More Concerns About Narcotics in a Migraine Emergency

New studies are reinforcing concerns about hospitals that are still giving narcotics, otherwise known as opioids, for treatment of migraine in the emergency room. Common examples include hydromorphone and meperidine (Demerol).

Many years ago, when we didn’t have the migraine treatments that are available today, treatment with opioids was common. But today, after much more research and having many more options, these types of medications are a long way down the list of recommended treatments.

A study published this past November in the journal Cephalalgia illustrates some of that research. The study, out of Stanford University in the USA, reviewed the charts of 574 patients who visited the ER/ED with some kind of headache disorder, such as migraine accompanied by headache. You can see the results below
Opioids in the ER/ED
Patients who were given opioids/narcotics tended to stay in the ER/ED more than an hour longer (5 hours as opposed to almost 4). In the next seven days, patients who were given opioids were more than twice as likely to return.

Not only are health professionals and patients interested in these numbers, so are the people who are crunching the numbers – that’s quite an economic impact when migraine is such a common disability around the world.

There are some limitations in this study. It would be helpful to know why patients were prescribed opioids. Were the opioids causing the longer stays in every case, or were the headaches worse, or of a different type? However, this study isn’t alone. Even back in 2008 we talked about a study involving Demerol, which showed that it tended to be less helpful for patients than other options. To put it simply, there are other medications that tend to do a better job at fighting the headache.

Although we should be careful not to go to an extreme and say that all opioids are evil and should never be an option, the evidence is showing that they should be used rarely. And the problem right now is that they’re being used far more often than they should be, based on the research.
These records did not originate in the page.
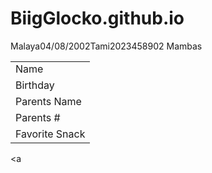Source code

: # BiigGlocko.github.io
<table>
<tr></tr>
<tr><td>Name</td></td>Malaya</td></tr>
<tr><td>Birthday</td></td>04/08/2002</td></tr>
<tr><td>Parents Name</td></td>Tami</td></tr>
<tr><td>Parents #</td></td>2023458902
<tr><td>Favorite Snack</td></td>Mambas</td></tr>
</table>

<a
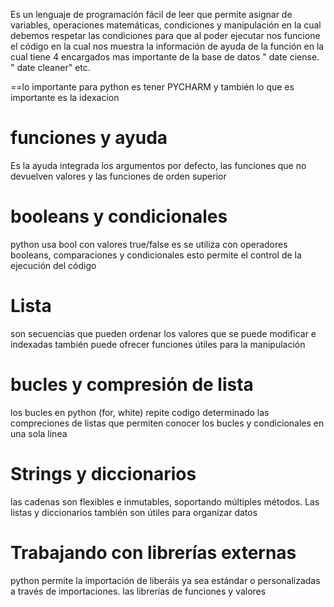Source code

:  <p>Es un lenguaje de programación fácil de leer que permite asignar de variables, operaciones matemáticas, condiciones y manipulación en la cual  debemos respetar las condiciones  para que al poder ejecutar nos funcione el código en la cual nos muestra la  información de ayuda de la función  en la cual tiene 4 encargados mas importante de la base de datos " date ciense. " date cleaner" etc. </p>
==lo importante para python es tener PYCHARM y también lo que es importante es la idexacion

<h1>funciones y ayuda</h1>
<p>Es la ayuda integrada los argumentos por defecto, las funciones que no devuelven valores y las funciones de orden superior</p> 

<h1> booleans y condicionales</h1>
<p>python usa bool con valores true/false es se utiliza con operadores booleans, comparaciones y condicionales esto permite el control de la ejecución del código</p>

<h1>Lista</h1>
<p> son secuencias que pueden ordenar los valores que se puede modificar e indexadas también puede ofrecer funciones útiles para la manipulación</p>

<h1>bucles y compresión de lista</h1>

<p> los bucles en python (for, white) repite codigo determinado las compreciones de listas que permiten conocer los bucles y condicionales en una sola linea </p>

<h1>Strings y diccionarios</h1>

<p> las cadenas son flexibles e inmutables, soportando múltiples métodos. Las listas y diccionarios también son útiles para organizar datos  </p>

<h1>Trabajando con librerías externas</h1>

<p>python permite la importación de liberáis ya sea estándar o personalizadas a través de importaciones. las librerías de funciones y valores </p>
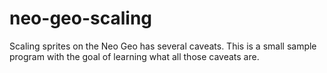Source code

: # neo-geo-scaling

Scaling sprites on the Neo Geo has several caveats. This is a small sample program with the goal of learning what all those caveats are.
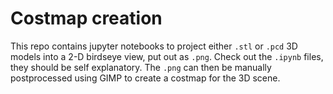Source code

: # Costmap creation

This repo contains jupyter notebooks to project either `.stl` or `.pcd` 3D models into a 2-D birdseye view, put out as `.png`. Check out the `.ipynb` files, they should be self explanatory. The `.png` can then be manually postprocessed using GIMP to create a costmap for the 3D scene.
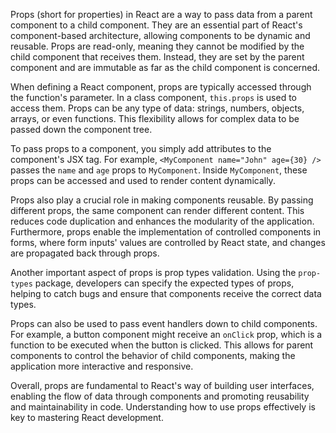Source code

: Props (short for properties) in React are a way to pass data from a parent component to a child component. They are an essential part of React's component-based architecture, allowing components to be dynamic and reusable. Props are read-only, meaning they cannot be modified by the child component that receives them. Instead, they are set by the parent component and are immutable as far as the child component is concerned.

When defining a React component, props are typically accessed through the function's parameter. In a class component, `this.props` is used to access them. Props can be any type of data: strings, numbers, objects, arrays, or even functions. This flexibility allows for complex data to be passed down the component tree.

To pass props to a component, you simply add attributes to the component's JSX tag. For example, `<MyComponent name="John" age={30} />` passes the `name` and `age` props to `MyComponent`. Inside `MyComponent`, these props can be accessed and used to render content dynamically.

Props also play a crucial role in making components reusable. By passing different props, the same component can render different content. This reduces code duplication and enhances the modularity of the application. Furthermore, props enable the implementation of controlled components in forms, where form inputs' values are controlled by React state, and changes are propagated back through props.

Another important aspect of props is prop types validation. Using the `prop-types` package, developers can specify the expected types of props, helping to catch bugs and ensure that components receive the correct data types.

Props can also be used to pass event handlers down to child components. For example, a button component might receive an `onClick` prop, which is a function to be executed when the button is clicked. This allows for parent components to control the behavior of child components, making the application more interactive and responsive.

Overall, props are fundamental to React's way of building user interfaces, enabling the flow of data through components and promoting reusability and maintainability in code. Understanding how to use props effectively is key to mastering React development.
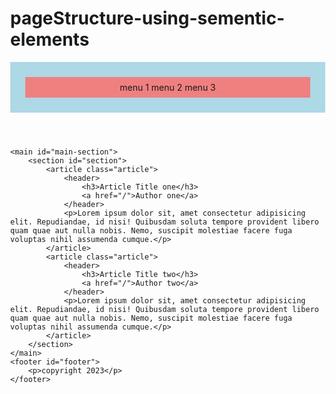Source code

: # pageStructure-using-sementic-elements

<!DOCTYPE html>
<html lang="en">
<head>
    <meta charset="UTF-8">
    <meta http-equiv="X-UA-Compatible" content="IE=edge">
    <meta name="viewport" content="width=device-width, initial-scale=1.0">
    <title>Document</title>
    <style>
    #header{
        background-color: lightblue;
        padding: 24px;
    }
    #navbar{
        background-color: lightcoral;
        padding: 8px;
    }
    #main-section{
        background-color: lightgray;
        padding: 24px;
    }
    #section{
        background-color: lightgreen;
        padding: 16px;
    }

    .article{
        background-color: lightseagreen;
        padding: 16px;
        margin-top: 16px;
        margin-bottom: 16px;
    }
    #footer{
        background-color: lightskyblue;
        padding: 24px;
    }
</style>
</head>
<body style="margin: 0%;">
    <header id="header">
        <nav id="navbar">
            <span>menu 1</span>
            <span>menu 2</span>
            <span>menu 3</span>
        </nav>
    </header>

    <main id="main-section">
        <section id="section">
            <article class="article">
                <header>
                    <h3>Article Title one</h3>
                    <a href="/">Author one</a>
                </header>
                <p>Lorem ipsum dolor sit, amet consectetur adipisicing elit. Repudiandae, id nisi! Quibusdam soluta tempore provident libero quam quae aut nulla nobis. Nemo, suscipit molestiae facere fuga voluptas nihil assumenda cumque.</p>
            </article>
            <article class="article">
                <header>
                    <h3>Article Title two</h3>
                    <a href="/">Author two</a>
                </header>
                <p>Lorem ipsum dolor sit, amet consectetur adipisicing elit. Repudiandae, id nisi! Quibusdam soluta tempore provident libero quam quae aut nulla nobis. Nemo, suscipit molestiae facere fuga voluptas nihil assumenda cumque.</p>
            </article>
        </section>
    </main>
    <footer id="footer">
        <p>copyright 2023</p>
    </footer>
    
</body>
</html>
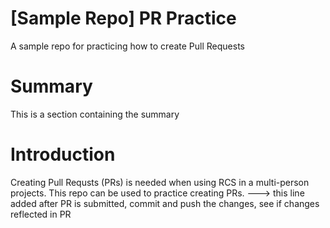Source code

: # [Sample Repo] PR Practice
A sample repo for practicing how to create Pull Requests
# Summary
This is a section containing the summary
# Introduction
Creating Pull Requsts (PRs) is needed when using RCS in a multi-person projects.
This repo can be used to practice creating PRs.
---> this line added after PR is submitted, commit and push the changes, see if changes reflected in PR

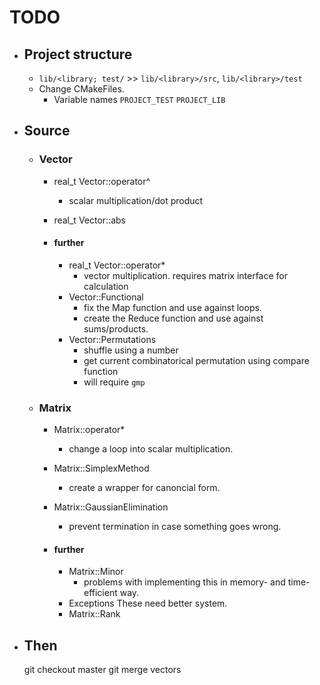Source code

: # TODO

* ## Project structure

	* `lib/<library; test/` >> `lib/<library>/src`, `lib/<library>/test`
	* Change CMakeFiles.
		* Variable names `PROJECT_TEST` `PROJECT_LIB`

* ## Source

	* ### Vector

		* real_t Vector::operator^
			* scalar multiplication/dot product
		* real_t Vector::abs
	
		* #### further
		
			* real_t Vector::operator*
				* vector multiplication. requires matrix interface for calculation
			* Vector::Functional
				* fix the Map function and use against loops.
				* create the Reduce function and use against sums/products.
			* Vector::Permutations
				* shuffle using a number
				* get current combinatorical permutation using compare function
				* will require `gmp`

	* ### Matrix

		* Matrix::operator*	
			* change a loop into scalar multiplication.
		* Matrix::SimplexMethod
			* create a wrapper for canoncial form.
		* Matrix::GaussianElimination
			* prevent termination in case something goes wrong.

		* #### further

			* Matrix::Minor
				* problems with implementing this in memory- and time-efficient way.
			* Exceptions
				These need better system.
			* Matrix::Rank

* ## Then

	git checkout master
	git merge vectors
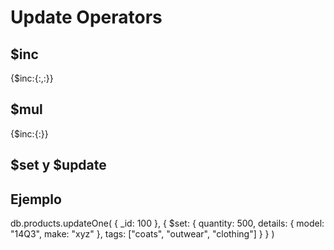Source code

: # Update Operators


## $inc
{$inc:{<field>:<amount>,<field2>:<amount2>}}
## $mul
{$inc:{<field>:<number1>}}
## $set y $update

## Ejemplo 
db.products.updateOne(
   { _id: 100 },
   { 
       $set: {
           quantity: 500,
           details: { model: "14Q3", make: "xyz" },
           tags: ["coats", "outwear", "clothing"]
       } 
   } 
)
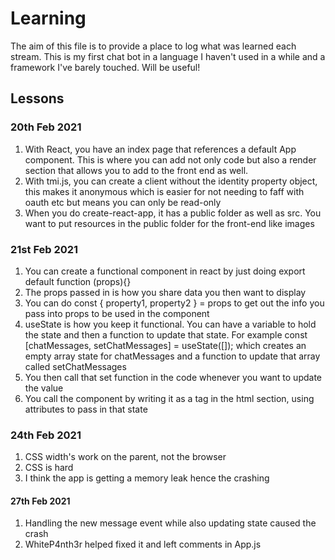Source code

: # Learning

The aim of this file is to provide a place to log what was learned each stream. This is my first chat bot in a language I haven't used in a while and a framework I've barely touched. Will be useful!

## Lessons

### 20th Feb 2021
1. With React, you have an index page that references a default App component. This is where you can add not only code but also a render section that allows you to add to the front end as well.
2. With tmi.js, you can create a client without the identity property object, this makes it anonymous which is easier for not needing to faff with oauth etc but means you can only be read-only
3. When you do create-react-app, it has a public folder as well as src. You want to put resources in the public folder for the front-end like images

### 21st Feb 2021
1. You can create a functional component in react by just doing export default function <name>(props){}
2. The props passed in is how you share data you then want to display
3. You can do const { property1, property2 } = props to get out the info you pass into props to be used in the component
4. useState is how you keep it functional. You can have a variable to hold the state and then a function to update that state. For example const [chatMessages, setChatMessages] = useState([]); which creates an empty array state for chatMessages and a function to update that array called setChatMessages
5. You then call that set function in the code whenever you want to update the value
6. You call the component by writing it as a tag in the html section, using attributes to pass in that state 

### 24th Feb 2021
1. CSS width's work on the parent, not the browser
2. CSS is hard
3. I think the app is getting a memory leak hence the crashing

#### 27th Feb 2021
1. Handling the new message event while also updating state caused the crash
2. WhiteP4nth3r helped fixed it and left comments in App.js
But this is important if you’re a patient: If you are in emergency with a headache, and you aren’t given a narcotic, don’t assume that they think you’re a drug-seeker. Don’t assume they’re not listening to you, or not taking you seriously. And don’t even assume they’re trying to save money at your expense.

More likely, they have found that there are other treatments that will probably work better for you, in both the short term and long term, with fewer side effects.

And if you’re working in the ER/ED as a health professional, and your department is still giving a high number of opioids to migraine patients, review some of the latest evidence and recommendations to find the best treatment for your patients.